What is needed:
Look through the material that follows and show every line with the string "uninitialised".

(Source data)

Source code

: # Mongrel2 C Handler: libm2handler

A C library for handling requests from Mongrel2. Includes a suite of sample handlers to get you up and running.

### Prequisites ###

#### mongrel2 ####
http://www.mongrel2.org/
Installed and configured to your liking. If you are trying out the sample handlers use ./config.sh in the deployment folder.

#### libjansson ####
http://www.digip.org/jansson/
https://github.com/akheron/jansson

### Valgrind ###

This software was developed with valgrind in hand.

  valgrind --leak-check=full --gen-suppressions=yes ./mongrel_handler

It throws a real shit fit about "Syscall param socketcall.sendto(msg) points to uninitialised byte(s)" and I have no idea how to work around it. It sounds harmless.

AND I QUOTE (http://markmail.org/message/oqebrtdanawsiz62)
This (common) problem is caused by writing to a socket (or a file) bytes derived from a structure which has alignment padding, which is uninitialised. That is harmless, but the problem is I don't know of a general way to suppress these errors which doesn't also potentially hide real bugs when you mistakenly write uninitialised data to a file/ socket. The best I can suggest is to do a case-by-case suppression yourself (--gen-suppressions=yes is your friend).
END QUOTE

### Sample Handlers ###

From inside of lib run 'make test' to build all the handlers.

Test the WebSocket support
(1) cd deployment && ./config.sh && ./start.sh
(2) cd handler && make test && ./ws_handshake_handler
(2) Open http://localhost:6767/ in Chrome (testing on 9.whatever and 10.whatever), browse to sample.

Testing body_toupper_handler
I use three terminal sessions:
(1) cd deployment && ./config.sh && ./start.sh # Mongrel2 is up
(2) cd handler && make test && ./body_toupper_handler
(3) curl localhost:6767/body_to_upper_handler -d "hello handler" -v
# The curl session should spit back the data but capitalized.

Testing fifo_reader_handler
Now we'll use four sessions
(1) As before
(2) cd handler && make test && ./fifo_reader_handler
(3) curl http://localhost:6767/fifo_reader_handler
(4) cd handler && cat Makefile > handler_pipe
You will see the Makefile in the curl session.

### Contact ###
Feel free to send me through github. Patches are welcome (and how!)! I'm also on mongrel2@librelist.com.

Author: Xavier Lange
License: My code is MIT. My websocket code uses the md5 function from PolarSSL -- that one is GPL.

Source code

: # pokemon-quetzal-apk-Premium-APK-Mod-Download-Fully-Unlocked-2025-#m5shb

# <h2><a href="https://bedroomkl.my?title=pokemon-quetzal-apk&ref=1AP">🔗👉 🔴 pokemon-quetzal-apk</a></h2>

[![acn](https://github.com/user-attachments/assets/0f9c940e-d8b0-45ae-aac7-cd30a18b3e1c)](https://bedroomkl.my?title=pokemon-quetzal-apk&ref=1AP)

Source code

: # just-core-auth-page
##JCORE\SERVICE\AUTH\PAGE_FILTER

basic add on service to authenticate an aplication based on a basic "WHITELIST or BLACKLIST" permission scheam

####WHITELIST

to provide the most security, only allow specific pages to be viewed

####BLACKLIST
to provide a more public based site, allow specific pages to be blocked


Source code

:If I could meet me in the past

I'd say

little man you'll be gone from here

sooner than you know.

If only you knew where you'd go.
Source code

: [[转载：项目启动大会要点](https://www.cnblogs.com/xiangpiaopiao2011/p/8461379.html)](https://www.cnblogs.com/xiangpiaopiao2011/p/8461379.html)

(End Source data)

Response below:
It throws a real shit fit about "Syscall param socketcall.sendto(msg) points to uninitialised byte(s)" and I have no idea how to work around it. It sounds harmless.
This (common) problem is caused by writing to a socket (or a file) bytes derived from a structure which has alignment padding, which is uninitialised. That is harmless, but the problem is I don't know of a general way to suppress these errors which doesn't also potentially hide real bugs when you mistakenly write uninitialised data to a file/ socket. The best I can suggest is to do a case-by-case suppression yourself (--gen-suppressions=yes is your friend).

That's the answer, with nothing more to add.